The River Chari - along with its tributary, the Logone - provides 90% of the inflow to the lake, while the remaining 10% comes from the Komadougou-Yobe River system. Three-quarters of the water entering the lake north of N'djamena originate from headwaters in the Central African Republic and, to a lesser extent, Cameroon.
The Lake Chad basin supports more than 20 million people. The local economy in the upper part of the catchment is based on fishing, agriculture and pastoralism.
However, people living around the lake lack access to safe drinking water and proper sanitation. More than 150,000 fishermen live on the lake's shores and its islands. The current estimate of annual fish production from the lake is 60,000 to 70,000 tonnes.
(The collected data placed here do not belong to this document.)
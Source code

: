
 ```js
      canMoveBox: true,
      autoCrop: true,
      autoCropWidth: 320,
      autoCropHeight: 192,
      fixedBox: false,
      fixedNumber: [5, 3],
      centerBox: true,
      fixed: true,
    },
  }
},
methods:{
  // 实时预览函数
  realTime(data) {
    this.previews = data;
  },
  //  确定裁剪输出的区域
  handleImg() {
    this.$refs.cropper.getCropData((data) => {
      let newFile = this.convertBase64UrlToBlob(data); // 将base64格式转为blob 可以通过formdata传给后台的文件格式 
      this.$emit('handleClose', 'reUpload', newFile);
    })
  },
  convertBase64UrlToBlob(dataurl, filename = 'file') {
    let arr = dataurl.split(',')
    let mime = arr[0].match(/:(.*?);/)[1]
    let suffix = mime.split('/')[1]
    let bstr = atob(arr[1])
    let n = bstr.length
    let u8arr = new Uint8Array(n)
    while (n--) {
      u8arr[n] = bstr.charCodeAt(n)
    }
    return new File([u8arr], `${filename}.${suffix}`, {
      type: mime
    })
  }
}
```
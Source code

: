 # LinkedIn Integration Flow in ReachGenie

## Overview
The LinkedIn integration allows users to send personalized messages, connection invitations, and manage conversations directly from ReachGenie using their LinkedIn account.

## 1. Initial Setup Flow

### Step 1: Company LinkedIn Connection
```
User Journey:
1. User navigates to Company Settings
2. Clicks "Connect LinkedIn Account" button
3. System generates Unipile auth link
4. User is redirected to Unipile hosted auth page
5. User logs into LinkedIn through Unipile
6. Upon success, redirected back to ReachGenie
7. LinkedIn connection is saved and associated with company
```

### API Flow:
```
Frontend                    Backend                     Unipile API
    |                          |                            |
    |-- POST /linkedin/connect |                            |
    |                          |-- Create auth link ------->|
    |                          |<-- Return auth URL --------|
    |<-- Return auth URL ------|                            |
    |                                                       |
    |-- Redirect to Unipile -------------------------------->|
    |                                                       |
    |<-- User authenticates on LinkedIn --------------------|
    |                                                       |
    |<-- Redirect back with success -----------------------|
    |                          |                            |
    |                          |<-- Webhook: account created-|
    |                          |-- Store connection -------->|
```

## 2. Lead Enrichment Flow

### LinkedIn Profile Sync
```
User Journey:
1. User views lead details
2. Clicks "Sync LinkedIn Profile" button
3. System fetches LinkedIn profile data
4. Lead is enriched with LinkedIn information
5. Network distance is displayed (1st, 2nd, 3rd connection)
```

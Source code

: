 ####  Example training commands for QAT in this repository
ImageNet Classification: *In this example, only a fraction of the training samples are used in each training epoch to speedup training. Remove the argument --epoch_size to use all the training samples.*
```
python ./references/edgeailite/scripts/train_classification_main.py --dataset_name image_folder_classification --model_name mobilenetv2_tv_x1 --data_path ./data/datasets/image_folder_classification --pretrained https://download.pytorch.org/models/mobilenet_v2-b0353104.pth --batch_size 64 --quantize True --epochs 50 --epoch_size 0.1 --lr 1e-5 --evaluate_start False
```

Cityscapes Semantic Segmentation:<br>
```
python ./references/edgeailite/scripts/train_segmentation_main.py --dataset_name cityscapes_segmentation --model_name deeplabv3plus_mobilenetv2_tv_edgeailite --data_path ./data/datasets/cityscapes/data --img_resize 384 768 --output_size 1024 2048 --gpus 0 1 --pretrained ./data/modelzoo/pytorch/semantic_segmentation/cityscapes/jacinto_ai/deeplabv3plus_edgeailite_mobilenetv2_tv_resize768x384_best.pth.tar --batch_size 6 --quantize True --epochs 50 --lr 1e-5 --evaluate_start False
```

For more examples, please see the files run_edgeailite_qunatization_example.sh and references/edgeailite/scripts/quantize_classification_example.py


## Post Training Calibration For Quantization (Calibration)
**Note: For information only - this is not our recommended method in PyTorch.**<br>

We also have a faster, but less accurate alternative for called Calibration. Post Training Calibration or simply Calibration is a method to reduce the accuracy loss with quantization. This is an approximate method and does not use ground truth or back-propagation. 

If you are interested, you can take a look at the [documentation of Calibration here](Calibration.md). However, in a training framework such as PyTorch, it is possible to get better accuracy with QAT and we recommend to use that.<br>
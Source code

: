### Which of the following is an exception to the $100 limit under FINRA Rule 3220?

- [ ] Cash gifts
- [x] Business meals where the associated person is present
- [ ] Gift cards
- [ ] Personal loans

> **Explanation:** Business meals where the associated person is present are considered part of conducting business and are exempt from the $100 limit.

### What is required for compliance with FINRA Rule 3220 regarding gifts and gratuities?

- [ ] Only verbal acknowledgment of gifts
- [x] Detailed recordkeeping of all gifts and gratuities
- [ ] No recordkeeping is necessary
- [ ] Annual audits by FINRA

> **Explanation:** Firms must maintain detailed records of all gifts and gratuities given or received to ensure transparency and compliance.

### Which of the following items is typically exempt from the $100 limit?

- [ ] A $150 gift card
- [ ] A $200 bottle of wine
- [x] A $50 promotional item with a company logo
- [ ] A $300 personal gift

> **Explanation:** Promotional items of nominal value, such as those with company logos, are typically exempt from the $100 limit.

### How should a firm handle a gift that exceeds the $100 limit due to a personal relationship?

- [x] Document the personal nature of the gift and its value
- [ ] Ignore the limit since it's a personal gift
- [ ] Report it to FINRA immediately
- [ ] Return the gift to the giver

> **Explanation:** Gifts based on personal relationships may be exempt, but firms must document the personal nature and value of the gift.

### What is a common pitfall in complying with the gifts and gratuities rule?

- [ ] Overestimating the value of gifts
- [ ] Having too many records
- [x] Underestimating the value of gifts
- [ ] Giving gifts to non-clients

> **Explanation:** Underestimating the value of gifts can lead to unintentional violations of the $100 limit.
However, as a result of environmental changes since the 1970s, including fluctuations in lake level, there have been considerable changes in the fish fauna. These include high mortality, the disappearance of some open-water species, and the appearance of species adapted to swamp conditions in areas where they were previously unknown.
The raising of cattle, sheep and camels - by local as well as nomadic herders - is also economically important, together with cultivation of some traditional crops. The most common system is lake-bottom cropping or receding moisture cultivation, which has been a response to the contraction of Lake Chad.
Farming the lake floor
Villagers have shifted from relying entirely on fishing, to farming the emergent lake floor as flood water recedes. A few large-scale irrigation schemes (polders) developed on some parts of the lake shore have proven totally unsuited to the hydrological, climatic and cultural conditions in the Lake Chad region, and can be considered as complete failures.
Though still quite marginal, the production of spiruline (blue algae) seems to be gaining economic importance.
In addition to direct support for livelihoods, the lake also plays an important socio-economic role in regulating annual water supply, recharging groundwater, and helping to control flooding.